SUPPLIED MATERIAL: Begin
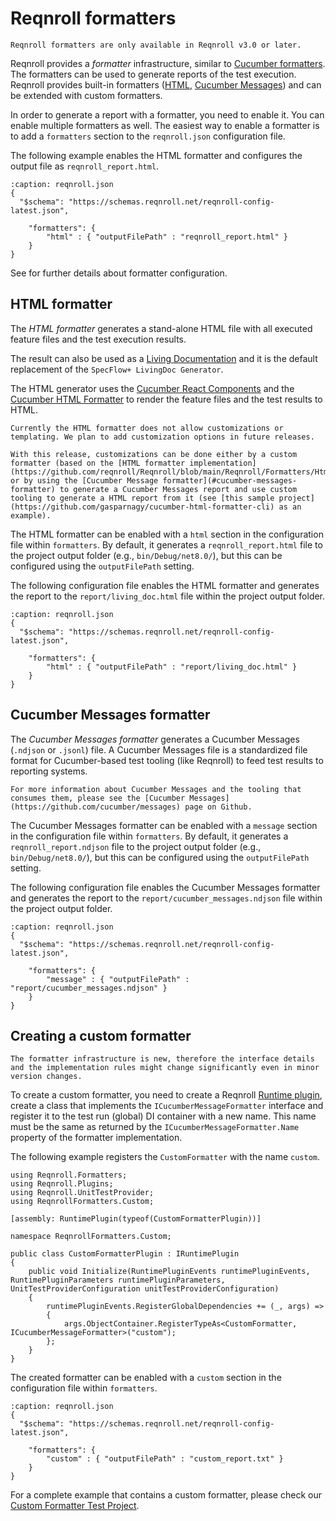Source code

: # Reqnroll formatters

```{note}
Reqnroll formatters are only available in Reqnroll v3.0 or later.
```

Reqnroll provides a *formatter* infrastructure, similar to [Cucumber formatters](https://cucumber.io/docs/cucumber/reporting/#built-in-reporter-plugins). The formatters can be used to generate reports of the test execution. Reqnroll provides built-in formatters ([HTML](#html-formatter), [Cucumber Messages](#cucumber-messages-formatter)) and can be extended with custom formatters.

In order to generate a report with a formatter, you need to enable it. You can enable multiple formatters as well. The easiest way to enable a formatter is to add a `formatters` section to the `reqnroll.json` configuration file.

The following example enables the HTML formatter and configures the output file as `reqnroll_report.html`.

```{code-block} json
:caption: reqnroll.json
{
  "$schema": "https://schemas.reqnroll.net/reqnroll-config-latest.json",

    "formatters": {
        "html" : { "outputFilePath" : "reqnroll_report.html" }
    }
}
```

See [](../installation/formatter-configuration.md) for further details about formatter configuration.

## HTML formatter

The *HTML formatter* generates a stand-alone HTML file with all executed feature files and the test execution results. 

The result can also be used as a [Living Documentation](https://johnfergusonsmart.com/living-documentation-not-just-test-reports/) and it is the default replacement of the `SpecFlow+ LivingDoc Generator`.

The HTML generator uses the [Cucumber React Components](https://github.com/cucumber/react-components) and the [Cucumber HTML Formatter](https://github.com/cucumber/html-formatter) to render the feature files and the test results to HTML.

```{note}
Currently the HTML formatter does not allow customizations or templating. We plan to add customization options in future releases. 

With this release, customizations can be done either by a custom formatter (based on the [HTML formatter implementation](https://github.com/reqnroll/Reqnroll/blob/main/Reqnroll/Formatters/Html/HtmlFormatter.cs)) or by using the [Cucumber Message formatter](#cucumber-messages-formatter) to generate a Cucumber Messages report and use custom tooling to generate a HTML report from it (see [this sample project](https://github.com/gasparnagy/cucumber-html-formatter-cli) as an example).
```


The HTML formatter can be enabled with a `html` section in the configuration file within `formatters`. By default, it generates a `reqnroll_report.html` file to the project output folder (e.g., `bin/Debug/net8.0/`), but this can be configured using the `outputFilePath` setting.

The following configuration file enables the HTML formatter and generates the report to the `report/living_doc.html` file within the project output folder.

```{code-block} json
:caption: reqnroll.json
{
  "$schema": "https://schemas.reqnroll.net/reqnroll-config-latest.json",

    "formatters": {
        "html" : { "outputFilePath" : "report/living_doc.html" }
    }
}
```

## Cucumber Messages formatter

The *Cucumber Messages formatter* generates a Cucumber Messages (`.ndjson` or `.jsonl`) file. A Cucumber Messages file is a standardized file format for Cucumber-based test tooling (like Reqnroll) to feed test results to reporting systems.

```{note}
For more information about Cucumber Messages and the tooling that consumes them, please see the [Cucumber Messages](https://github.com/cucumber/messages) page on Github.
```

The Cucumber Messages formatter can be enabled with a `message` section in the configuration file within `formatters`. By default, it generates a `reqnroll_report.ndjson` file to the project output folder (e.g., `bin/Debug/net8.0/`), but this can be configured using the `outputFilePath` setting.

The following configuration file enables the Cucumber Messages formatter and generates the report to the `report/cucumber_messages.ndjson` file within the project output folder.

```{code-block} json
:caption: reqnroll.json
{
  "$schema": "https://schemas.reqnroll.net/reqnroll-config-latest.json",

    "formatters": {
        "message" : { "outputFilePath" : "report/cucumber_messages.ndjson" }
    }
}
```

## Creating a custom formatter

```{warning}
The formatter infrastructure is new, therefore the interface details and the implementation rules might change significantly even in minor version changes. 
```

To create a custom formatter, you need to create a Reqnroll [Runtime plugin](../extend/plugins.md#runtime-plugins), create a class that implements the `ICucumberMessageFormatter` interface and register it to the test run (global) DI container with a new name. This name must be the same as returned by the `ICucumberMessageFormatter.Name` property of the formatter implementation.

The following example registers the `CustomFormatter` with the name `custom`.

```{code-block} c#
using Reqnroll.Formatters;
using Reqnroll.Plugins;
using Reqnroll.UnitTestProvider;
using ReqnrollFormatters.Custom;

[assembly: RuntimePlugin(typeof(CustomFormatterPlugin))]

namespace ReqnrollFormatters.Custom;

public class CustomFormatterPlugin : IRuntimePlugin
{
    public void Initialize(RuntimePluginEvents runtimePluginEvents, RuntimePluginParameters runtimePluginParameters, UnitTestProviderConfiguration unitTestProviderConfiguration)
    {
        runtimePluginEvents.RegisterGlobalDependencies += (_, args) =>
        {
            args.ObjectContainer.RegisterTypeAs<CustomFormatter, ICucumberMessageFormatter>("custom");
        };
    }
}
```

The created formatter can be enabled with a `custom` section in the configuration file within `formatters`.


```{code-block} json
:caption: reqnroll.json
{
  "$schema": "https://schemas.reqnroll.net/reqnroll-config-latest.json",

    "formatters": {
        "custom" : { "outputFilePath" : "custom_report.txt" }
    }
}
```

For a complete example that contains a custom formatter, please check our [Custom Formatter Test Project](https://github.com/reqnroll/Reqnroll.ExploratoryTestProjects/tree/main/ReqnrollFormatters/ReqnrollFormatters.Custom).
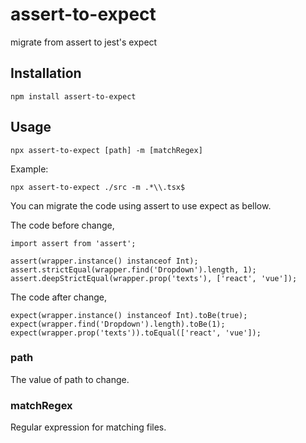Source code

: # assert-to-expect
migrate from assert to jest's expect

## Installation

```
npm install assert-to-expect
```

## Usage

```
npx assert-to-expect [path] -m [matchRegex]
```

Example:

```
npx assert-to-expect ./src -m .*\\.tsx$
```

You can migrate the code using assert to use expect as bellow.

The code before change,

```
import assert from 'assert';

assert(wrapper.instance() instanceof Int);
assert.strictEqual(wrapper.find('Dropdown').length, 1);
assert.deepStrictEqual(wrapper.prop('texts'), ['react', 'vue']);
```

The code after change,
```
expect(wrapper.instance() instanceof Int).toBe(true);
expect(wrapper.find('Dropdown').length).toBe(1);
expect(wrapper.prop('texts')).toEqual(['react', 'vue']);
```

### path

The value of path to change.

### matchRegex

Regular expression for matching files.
SUPPLIED MATERIAL: End
SUPPLIED MATERIAL: Begin
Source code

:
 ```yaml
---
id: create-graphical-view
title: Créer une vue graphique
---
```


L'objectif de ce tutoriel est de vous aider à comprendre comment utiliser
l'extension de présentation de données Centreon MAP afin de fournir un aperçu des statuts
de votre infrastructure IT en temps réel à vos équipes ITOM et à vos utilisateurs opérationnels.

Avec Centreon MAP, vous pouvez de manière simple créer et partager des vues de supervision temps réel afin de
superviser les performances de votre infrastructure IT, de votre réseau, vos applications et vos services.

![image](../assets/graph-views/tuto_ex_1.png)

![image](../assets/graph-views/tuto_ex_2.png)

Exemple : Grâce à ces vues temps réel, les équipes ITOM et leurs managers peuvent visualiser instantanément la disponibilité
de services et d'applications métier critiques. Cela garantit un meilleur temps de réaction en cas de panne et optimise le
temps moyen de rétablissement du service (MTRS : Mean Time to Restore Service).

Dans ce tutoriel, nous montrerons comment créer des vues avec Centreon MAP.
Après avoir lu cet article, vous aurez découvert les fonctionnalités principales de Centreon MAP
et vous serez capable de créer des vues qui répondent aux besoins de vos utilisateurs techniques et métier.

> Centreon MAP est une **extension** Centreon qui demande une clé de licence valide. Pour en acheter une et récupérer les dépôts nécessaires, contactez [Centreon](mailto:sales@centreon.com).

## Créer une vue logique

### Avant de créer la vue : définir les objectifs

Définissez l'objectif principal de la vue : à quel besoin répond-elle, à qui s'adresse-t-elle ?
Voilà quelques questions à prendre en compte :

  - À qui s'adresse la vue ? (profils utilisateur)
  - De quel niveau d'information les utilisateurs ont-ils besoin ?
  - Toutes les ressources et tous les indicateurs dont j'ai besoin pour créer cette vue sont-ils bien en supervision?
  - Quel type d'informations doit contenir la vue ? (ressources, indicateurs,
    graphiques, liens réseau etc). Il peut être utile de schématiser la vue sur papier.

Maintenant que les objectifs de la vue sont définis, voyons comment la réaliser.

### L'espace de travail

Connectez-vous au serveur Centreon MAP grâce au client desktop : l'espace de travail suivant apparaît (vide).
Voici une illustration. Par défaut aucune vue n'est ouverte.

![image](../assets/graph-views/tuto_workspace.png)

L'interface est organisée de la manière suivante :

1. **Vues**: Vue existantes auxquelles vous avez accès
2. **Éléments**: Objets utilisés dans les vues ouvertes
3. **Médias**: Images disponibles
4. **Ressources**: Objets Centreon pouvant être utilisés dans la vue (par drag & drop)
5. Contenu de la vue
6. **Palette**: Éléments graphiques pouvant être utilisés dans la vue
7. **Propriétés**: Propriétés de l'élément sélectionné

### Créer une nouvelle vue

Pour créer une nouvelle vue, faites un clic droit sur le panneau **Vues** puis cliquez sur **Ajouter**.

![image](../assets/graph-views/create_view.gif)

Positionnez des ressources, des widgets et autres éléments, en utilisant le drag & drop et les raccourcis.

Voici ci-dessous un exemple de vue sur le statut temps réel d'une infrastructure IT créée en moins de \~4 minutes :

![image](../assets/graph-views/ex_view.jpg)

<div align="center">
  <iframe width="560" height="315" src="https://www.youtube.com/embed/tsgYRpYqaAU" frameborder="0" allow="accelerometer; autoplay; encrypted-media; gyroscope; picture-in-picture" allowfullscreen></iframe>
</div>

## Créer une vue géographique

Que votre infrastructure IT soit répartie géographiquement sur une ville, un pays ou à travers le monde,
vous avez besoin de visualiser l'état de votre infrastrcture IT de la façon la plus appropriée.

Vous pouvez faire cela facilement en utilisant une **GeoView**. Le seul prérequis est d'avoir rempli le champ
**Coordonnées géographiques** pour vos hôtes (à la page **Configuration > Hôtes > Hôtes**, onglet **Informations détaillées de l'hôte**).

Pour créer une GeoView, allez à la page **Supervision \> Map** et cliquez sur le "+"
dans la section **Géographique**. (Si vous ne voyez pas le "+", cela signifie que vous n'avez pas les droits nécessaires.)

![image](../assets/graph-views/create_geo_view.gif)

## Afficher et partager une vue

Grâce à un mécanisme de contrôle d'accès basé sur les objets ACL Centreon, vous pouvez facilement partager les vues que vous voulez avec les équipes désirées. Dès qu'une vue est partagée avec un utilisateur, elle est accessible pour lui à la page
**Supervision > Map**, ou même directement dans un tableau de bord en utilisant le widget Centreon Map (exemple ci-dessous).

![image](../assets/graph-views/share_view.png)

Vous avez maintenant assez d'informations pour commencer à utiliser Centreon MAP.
SUPPLIED MATERIAL: End
EXERCISE: Your reply is one number: how many lines of the records above contain the word "votre".

RESPONSE BELOW: 4